• _TASK BRIEF_:
Search the data below for "value"; list each line that holds it.

*** DATA TO USE Section Begins ***

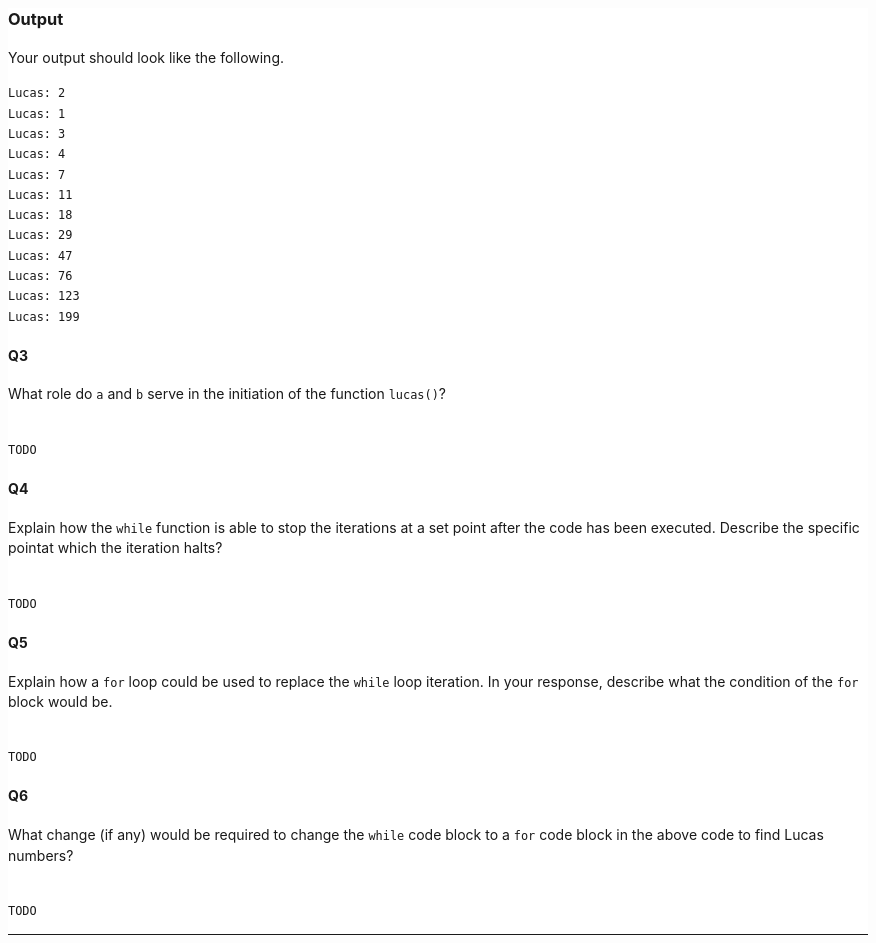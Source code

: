 ### Output

Your output should look like the following. 

```
Lucas: 2
Lucas: 1
Lucas: 3
Lucas: 4
Lucas: 7
Lucas: 11
Lucas: 18
Lucas: 29
Lucas: 47
Lucas: 76
Lucas: 123
Lucas: 199
```

#### Q3

What role do `a` and `b` serve in the initiation of the function `lucas()`?

```

TODO

```

#### Q4
Explain how the `while` function is able to stop the iterations at a set point after the code has been executed. Describe the specific pointat which the iteration halts?

```

TODO

```

#### Q5
Explain how a `for` loop could be used to replace the `while` loop iteration. In your response, describe what the condition of the `for` block would be. 

```

TODO

```

#### Q6 
What change (if any) would be required to change the `while` code block to a `for` code block in the above code to find Lucas numbers?

```

TODO

```

---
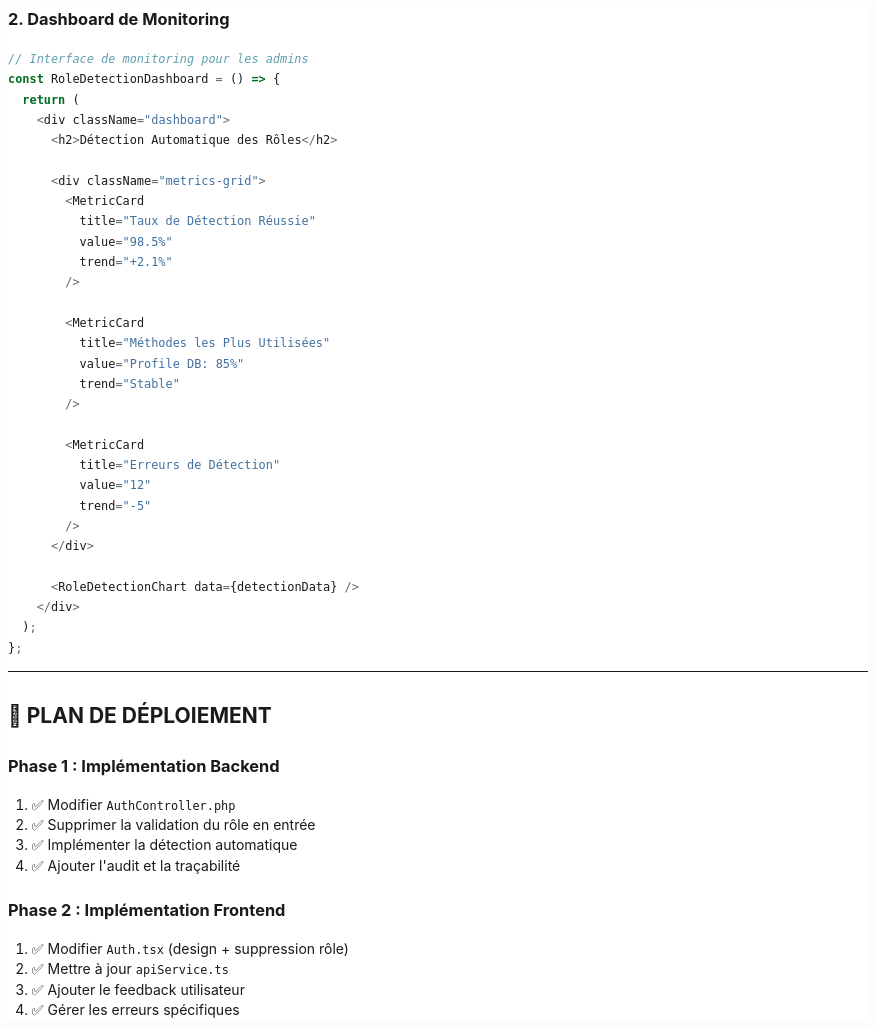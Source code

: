 ### **2. Dashboard de Monitoring**

```typescript
// Interface de monitoring pour les admins
const RoleDetectionDashboard = () => {
  return (
    <div className="dashboard">
      <h2>Détection Automatique des Rôles</h2>
      
      <div className="metrics-grid">
        <MetricCard 
          title="Taux de Détection Réussie"
          value="98.5%"
          trend="+2.1%"
        />
        
        <MetricCard 
          title="Méthodes les Plus Utilisées"
          value="Profile DB: 85%"
          trend="Stable"
        />
        
        <MetricCard 
          title="Erreurs de Détection"
          value="12"
          trend="-5"
        />
      </div>
      
      <RoleDetectionChart data={detectionData} />
    </div>
  );
};
```

---

## 🚀 PLAN DE DÉPLOIEMENT

### **Phase 1 : Implémentation Backend**
1. ✅ Modifier `AuthController.php`
2. ✅ Supprimer la validation du rôle en entrée
3. ✅ Implémenter la détection automatique
4. ✅ Ajouter l'audit et la traçabilité

### **Phase 2 : Implémentation Frontend**
1. ✅ Modifier `Auth.tsx` (design + suppression rôle)
2. ✅ Mettre à jour `apiService.ts`
3. ✅ Ajouter le feedback utilisateur
4. ✅ Gérer les erreurs spécifiques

*** DATA TO USE Section Ends ***

• _ANSWER FOR THE TASK_:
          value="98.5%"
          value="Profile DB: 85%"
          value="12"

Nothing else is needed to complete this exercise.